Let's start with a little good news-bad news.
On the good news' menu, my finals are over, I'm leaving high school.
On the bad news' menu, well, I'm leaving high school.
This probably might seem really weird to all those in high school but, you'll understand when you leave high school.
To be honest, I'm not missing the block physics and the block chemistry classes as such and neither am I missing the wannabe football field our school has.
What I'm missing is complaining about the field, those endless seeming moments in the classroom, the way the our teachers ever so faithfully try to stuff the knowledge into our brains. What I miss are the memories that were associated with every single thing.
From banging the classroom doors to running in the corridors to getting caught and standing in the supervisors office with our heads hung in shame to waking up at 6 in the morning.
Every single one of those moments bonded me to that school. Every single moment had something special. Every single moment, giving me reason to remember the good old days.

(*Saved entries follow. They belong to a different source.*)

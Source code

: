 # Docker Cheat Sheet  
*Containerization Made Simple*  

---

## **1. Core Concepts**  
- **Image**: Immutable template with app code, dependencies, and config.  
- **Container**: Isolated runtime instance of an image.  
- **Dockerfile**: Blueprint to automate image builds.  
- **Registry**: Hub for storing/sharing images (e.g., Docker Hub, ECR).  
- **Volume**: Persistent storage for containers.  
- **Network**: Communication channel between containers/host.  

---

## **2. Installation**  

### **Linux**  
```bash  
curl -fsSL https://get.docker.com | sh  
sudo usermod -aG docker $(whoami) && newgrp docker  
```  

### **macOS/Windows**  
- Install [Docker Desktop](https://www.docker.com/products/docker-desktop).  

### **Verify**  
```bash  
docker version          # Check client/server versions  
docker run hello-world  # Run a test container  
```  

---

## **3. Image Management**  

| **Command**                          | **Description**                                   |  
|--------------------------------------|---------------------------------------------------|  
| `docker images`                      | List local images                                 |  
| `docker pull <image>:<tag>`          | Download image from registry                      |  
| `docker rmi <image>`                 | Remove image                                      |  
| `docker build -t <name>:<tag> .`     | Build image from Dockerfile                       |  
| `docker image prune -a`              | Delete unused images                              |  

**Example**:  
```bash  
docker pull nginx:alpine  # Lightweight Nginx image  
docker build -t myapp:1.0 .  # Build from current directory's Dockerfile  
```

As I sit in front of my monitor trying to put my feelings into words, it all just seems so disarrayed and discombobulated (I'm in love with this words, kind of like the word of the month or so) that I have no idea where to start, and where to end.
I do realize that my days as a student are over and the ones as a freshman are just around the bend.
I do realize that the amazing people I met in a span of 2 years will be gone to different places and that I probably wont even see them again.
I do realize that the moments that I cherish will be just faded memories one day.
I do realize that this is the end of a phase......
And all I want right now is to re-live these years once again, and a pizza with an extra large coke, and someone to be there through the times that come.